Consent and Alcohol

Make sure you understand what consent is...

C20-0119_Safer Students_Messaging_Social Media_Consent.pngPlease take consent seriously. All universities work hard to provide a safe and enjoyable environment for students, especially during freshers’ week, and we want you to have a great time. You may well be partying, meeting new people, enjoying a drink. When alcohol is involved, there can be occasions when you need to think about how your actions (or inactions) matter, and how others might be affected.

Alcohol and other intoxicants

This Crown Prosecution Service guidance explains the issues and specifically addresses “voluntary intoxication” as one of the factors that can diminish the capacity to make choices – and therefore, make consent impossible. The capacity to consent can evaporate well before someone is drunk or intoxicated enough to lose consciousness.

Is this rape?

The BBC have produced an excellent hour-long documentary. To find out what British young people understand about rape and consent, 24 teenagers were shown a short reenactment about a sexual encounter and asked for their interpretation whether it was consensual sex or if a crime had been committed.

BBC Documentary: Is this rape?

Due to the subject matter, the Is this rape? video can be challenging to watch. You will need a valid university login to be able to view it. It is only available to enrolled students or staff.

Trust and situational awareness

The Knowledge is Power video has a few tips:

  • Don’t trust strangers.
  • Don’t leave your drink unattended (or accept drinks from others if you haven’t seen it poured).
  • Most importantly, look out for your friends, especially if they become vulnerable.

The main message of the video is that it’s important to keep personal safety in mind at all times during a party. 

The way home is not the only risk factor. 

Background: how big are the risks?

It’s an oft-quoted statistic that “one in four” women students experience a sexual assault during the duration of their university course. The source of this figure is the Hidden Marks report, which is based on a survey of female students.

'Sexual assault’ is a term that covers a variety of offences. Any unwanted touch (such as groping or kissing) is covered by the phrase, as are very serious assaults such as rape.
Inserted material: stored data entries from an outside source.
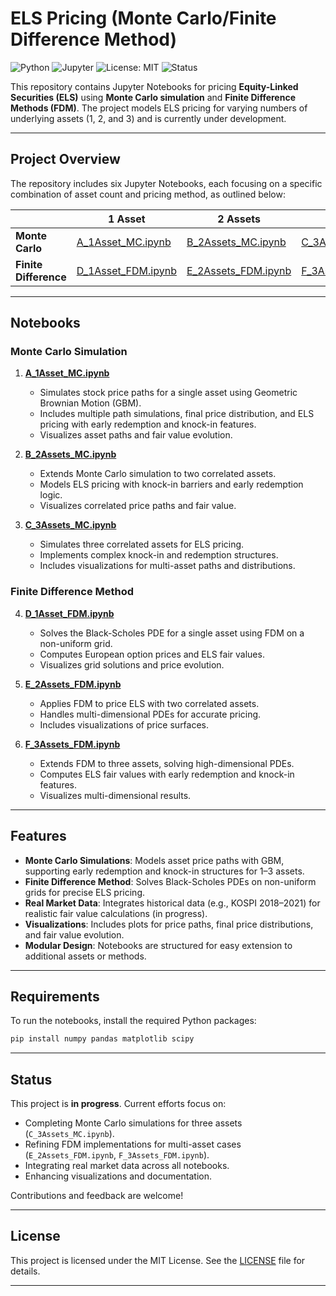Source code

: # ELS Pricing (Monte Carlo/Finite Difference Method)
 
![Python](https://img.shields.io/badge/Python-3.8%2B-blue?logo=python)
![Jupyter](https://img.shields.io/badge/Jupyter-Notebook-orange?logo=jupyter)
![License: MIT](https://img.shields.io/badge/License-MIT-green.svg)
![Status](https://img.shields.io/badge/Status-IN--PROGRESS-yellow?style=flat-square&logo=github)

This repository contains Jupyter Notebooks for pricing **Equity-Linked Securities (ELS)** using **Monte Carlo simulation** and **Finite Difference Methods (FDM)**. The project models ELS pricing for varying numbers of underlying assets (1, 2, and 3) and is currently under development.

---

## Project Overview

The repository includes six Jupyter Notebooks, each focusing on a specific combination of asset count and pricing method, as outlined below:

|                | 1 Asset                            | 2 Assets                           | 3 Assets                           |
|----------------|------------------------------------|------------------------------------|------------------------------------|
| **Monte Carlo** | [A_1Asset_MC.ipynb](./A_1Asset_MC.ipynb) | [B_2Assets_MC.ipynb](./B_2Assets_MC.ipynb) | [C_3Assets_MC.ipynb](./C_3Assets_MC.ipynb) |
| **Finite Difference** | [D_1Asset_FDM.ipynb](./D_1Asset_FDM.ipynb) | [E_2Assets_FDM.ipynb](./E_2Assets_FDM.ipynb) | [F_3Assets_FDM.ipynb](./F_3Assets_FDM.ipynb) |

---

## Notebooks

### Monte Carlo Simulation
1. **[A_1Asset_MC.ipynb](./A_1Asset_MC.ipynb)**  
   - Simulates stock price paths for a single asset using Geometric Brownian Motion (GBM).  
   - Includes multiple path simulations, final price distribution, and ELS pricing with early redemption and knock-in features.  
   - Visualizes asset paths and fair value evolution.

2. **[B_2Assets_MC.ipynb](./B_2Assets_MC.ipynb)**  
   - Extends Monte Carlo simulation to two correlated assets.  
   - Models ELS pricing with knock-in barriers and early redemption logic.  
   - Visualizes correlated price paths and fair value.

3. **[C_3Assets_MC.ipynb](./C_3Assets_MC.ipynb)**  
   - Simulates three correlated assets for ELS pricing.  
   - Implements complex knock-in and redemption structures.  
   - Includes visualizations for multi-asset paths and distributions.

### Finite Difference Method
4. **[D_1Asset_FDM.ipynb](./D_1Asset_FDM.ipynb)**  
   - Solves the Black-Scholes PDE for a single asset using FDM on a non-uniform grid.  
   - Computes European option prices and ELS fair values.  
   - Visualizes grid solutions and price evolution.

5. **[E_2Assets_FDM.ipynb](./E_2Assets_FDM.ipynb)**  
   - Applies FDM to price ELS with two correlated assets.  
   - Handles multi-dimensional PDEs for accurate pricing.  
   - Includes visualizations of price surfaces.

6. **[F_3Assets_FDM.ipynb](./F_3Assets_FDM.ipynb)**  
   - Extends FDM to three assets, solving high-dimensional PDEs.  
   - Computes ELS fair values with early redemption and knock-in features.  
   - Visualizes multi-dimensional results.

---

## Features

- **Monte Carlo Simulations**: Models asset price paths with GBM, supporting early redemption and knock-in structures for 1–3 assets.
- **Finite Difference Method**: Solves Black-Scholes PDEs on non-uniform grids for precise ELS pricing.
- **Real Market Data**: Integrates historical data (e.g., KOSPI 2018–2021) for realistic fair value calculations (in progress).
- **Visualizations**: Includes plots for price paths, final price distributions, and fair value evolution.
- **Modular Design**: Notebooks are structured for easy extension to additional assets or methods.

---

## Requirements

To run the notebooks, install the required Python packages:

```bash
pip install numpy pandas matplotlib scipy
```

---

## Status

This project is **in progress**. Current efforts focus on:
- Completing Monte Carlo simulations for three assets (`C_3Assets_MC.ipynb`).
- Refining FDM implementations for multi-asset cases (`E_2Assets_FDM.ipynb`, `F_3Assets_FDM.ipynb`).
- Integrating real market data across all notebooks.
- Enhancing visualizations and documentation.

Contributions and feedback are welcome!

---

## License

This project is licensed under the MIT License. See the [LICENSE](./LICENSE) file for details.

---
For a breakdown of figures, see pages 16 and 17 of the Hidden Marks Report.

Fortunately, the likelihood of becoming a victim of rape or attempted rape while studying at university is much lower than the “one in four” figure that is often mentioned.

The Hidden Marks report revealed several other facts of relevance:

  • Serious sexual assaults (such as rape) mostly involved perpetrators who were known to the victims: acquaintances, friends or (ex-)boyfriends
  • Less serious assaults (such as groping) mostly involved strangers, and in many cases took place in public locations, such as nightclubs.
  • Students were more likely to be the victims of an incident in their first or second year of study than in later years.

“Stranger danger” shouldn’t be ignored, but tragically, the bigger danger is people who don’t understand sexual consent properly.